# TASK TO COMPLETE
Beginning with the line that contains "(※https の設定が無い場合は必須) |" in the material below, print each line exactly until the line that contains "- **Fast Loading**: Minimal" has been printed, then stop.

# PROVIDED INFORMATION
__________

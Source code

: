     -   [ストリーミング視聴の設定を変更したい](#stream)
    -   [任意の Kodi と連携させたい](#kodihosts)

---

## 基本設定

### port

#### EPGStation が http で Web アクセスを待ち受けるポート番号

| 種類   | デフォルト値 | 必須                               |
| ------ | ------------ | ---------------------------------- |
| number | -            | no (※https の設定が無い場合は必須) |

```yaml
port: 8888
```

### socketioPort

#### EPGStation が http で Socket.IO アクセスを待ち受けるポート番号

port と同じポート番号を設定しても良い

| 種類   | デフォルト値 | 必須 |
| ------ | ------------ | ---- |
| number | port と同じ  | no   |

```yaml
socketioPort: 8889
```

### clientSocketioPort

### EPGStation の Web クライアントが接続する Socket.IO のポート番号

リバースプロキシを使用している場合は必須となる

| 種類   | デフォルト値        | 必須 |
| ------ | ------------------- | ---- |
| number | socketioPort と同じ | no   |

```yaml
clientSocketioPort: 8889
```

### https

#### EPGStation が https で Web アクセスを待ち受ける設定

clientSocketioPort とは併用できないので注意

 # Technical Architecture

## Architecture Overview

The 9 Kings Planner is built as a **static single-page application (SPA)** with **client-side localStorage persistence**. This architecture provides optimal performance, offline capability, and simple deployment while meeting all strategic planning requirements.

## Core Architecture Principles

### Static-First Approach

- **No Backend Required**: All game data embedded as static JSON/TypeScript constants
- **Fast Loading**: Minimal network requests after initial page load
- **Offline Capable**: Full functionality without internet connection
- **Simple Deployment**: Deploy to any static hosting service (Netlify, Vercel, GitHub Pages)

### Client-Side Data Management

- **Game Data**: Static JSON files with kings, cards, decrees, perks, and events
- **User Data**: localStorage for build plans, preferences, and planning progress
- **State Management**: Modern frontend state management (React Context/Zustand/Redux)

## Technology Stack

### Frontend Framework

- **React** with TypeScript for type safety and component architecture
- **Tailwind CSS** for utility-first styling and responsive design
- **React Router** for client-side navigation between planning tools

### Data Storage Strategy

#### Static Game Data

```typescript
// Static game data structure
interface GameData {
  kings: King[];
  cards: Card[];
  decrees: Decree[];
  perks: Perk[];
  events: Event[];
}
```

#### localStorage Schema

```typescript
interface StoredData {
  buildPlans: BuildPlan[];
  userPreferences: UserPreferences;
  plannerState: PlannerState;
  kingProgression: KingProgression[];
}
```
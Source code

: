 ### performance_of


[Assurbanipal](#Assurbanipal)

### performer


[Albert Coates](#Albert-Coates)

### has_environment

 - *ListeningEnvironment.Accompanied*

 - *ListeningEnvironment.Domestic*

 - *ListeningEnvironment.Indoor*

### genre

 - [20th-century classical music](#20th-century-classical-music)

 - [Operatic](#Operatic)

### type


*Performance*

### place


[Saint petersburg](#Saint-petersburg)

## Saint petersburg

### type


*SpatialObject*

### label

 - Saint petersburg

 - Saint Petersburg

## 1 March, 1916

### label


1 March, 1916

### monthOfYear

__________

# SOLUTION TO THE PROBLEM
| number | -            | no (※https の設定が無い場合は必須) |

```yaml
port: 8888
```

### socketioPort

#### EPGStation が http で Socket.IO アクセスを待ち受けるポート番号

port と同じポート番号を設定しても良い

| 種類   | デフォルト値 | 必須 |
| ------ | ------------ | ---- |
| number | port と同じ  | no   |

```yaml
socketioPort: 8889
```

### clientSocketioPort

### EPGStation の Web クライアントが接続する Socket.IO のポート番号

リバースプロキシを使用している場合は必須となる

| 種類   | デフォルト値        | 必須 |
| ------ | ------------------- | ---- |
| number | socketioPort と同じ | no   |

```yaml
clientSocketioPort: 8889
```

### https

#### EPGStation が https で Web アクセスを待ち受ける設定

clientSocketioPort とは併用できないので注意

 # Technical Architecture

## Architecture Overview

The 9 Kings Planner is built as a **static single-page application (SPA)** with **client-side localStorage persistence**. This architecture provides optimal performance, offline capability, and simple deployment while meeting all strategic planning requirements.

## Core Architecture Principles

### Static-First Approach

- **No Backend Required**: All game data embedded as static JSON/TypeScript constants
- **Fast Loading**: Minimal network requests after initial page load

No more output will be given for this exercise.